* Goal of the exercise: When you reach the line containing "1. Guarde y cierre el archivo por lotes." in the entries below, please begin setting down lines exactly, stop only after the last one, and add nothing else.

*** Opening of The records ***

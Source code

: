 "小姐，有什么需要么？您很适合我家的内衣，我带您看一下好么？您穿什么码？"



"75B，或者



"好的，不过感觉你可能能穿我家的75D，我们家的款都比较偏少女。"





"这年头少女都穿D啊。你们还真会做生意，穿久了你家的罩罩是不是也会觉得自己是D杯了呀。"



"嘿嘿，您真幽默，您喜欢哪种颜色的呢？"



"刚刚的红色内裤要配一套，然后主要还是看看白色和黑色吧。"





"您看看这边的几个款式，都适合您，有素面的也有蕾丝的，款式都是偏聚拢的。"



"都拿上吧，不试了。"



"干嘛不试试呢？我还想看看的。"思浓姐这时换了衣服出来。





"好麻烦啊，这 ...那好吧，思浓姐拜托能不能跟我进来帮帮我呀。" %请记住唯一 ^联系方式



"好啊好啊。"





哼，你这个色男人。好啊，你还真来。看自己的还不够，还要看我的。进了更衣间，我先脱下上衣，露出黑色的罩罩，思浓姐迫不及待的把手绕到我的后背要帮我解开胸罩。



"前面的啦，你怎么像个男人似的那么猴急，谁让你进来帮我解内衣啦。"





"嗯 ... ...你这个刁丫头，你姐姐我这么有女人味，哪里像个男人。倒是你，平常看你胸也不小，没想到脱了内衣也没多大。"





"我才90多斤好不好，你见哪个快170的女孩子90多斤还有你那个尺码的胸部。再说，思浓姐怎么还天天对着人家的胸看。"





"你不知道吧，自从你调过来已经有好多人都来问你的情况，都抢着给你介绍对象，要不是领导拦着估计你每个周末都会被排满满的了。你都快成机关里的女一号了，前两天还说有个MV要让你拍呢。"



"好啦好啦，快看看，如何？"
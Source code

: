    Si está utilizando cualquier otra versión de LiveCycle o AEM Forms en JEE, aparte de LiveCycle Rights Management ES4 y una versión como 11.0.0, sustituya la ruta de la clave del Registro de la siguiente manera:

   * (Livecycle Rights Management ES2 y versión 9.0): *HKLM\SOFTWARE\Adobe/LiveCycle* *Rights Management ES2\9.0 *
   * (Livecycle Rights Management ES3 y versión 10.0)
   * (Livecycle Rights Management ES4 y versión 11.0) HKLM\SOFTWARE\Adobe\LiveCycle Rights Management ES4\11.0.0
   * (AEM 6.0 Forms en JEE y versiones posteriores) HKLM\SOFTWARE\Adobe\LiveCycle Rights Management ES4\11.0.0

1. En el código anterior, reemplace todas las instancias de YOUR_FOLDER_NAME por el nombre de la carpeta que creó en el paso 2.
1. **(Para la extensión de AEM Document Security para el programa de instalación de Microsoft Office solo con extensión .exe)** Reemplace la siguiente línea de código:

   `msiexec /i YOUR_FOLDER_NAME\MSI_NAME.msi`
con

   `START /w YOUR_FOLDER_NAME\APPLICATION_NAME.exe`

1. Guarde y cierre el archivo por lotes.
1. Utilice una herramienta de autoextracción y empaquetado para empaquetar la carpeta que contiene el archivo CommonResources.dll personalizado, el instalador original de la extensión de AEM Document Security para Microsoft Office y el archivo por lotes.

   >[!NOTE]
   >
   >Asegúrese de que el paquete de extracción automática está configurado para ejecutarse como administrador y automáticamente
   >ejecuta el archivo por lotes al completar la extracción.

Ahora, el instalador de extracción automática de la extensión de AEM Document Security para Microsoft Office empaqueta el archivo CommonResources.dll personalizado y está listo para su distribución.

*** Close of The records ***

* Solution below:
1. Guarde y cierre el archivo por lotes.
1. Utilice una herramienta de autoextracción y empaquetado para empaquetar la carpeta que contiene el archivo CommonResources.dll personalizado, el instalador original de la extensión de AEM Document Security para Microsoft Office y el archivo por lotes.

   >[!NOTE]
   >
   >Asegúrese de que el paquete de extracción automática está configurado para ejecutarse como administrador y automáticamente
   >ejecuta el archivo por lotes al completar la extracción.

Ahora, el instalador de extracción automática de la extensión de AEM Document Security para Microsoft Office empaqueta el archivo CommonResources.dll personalizado y está listo para su distribución.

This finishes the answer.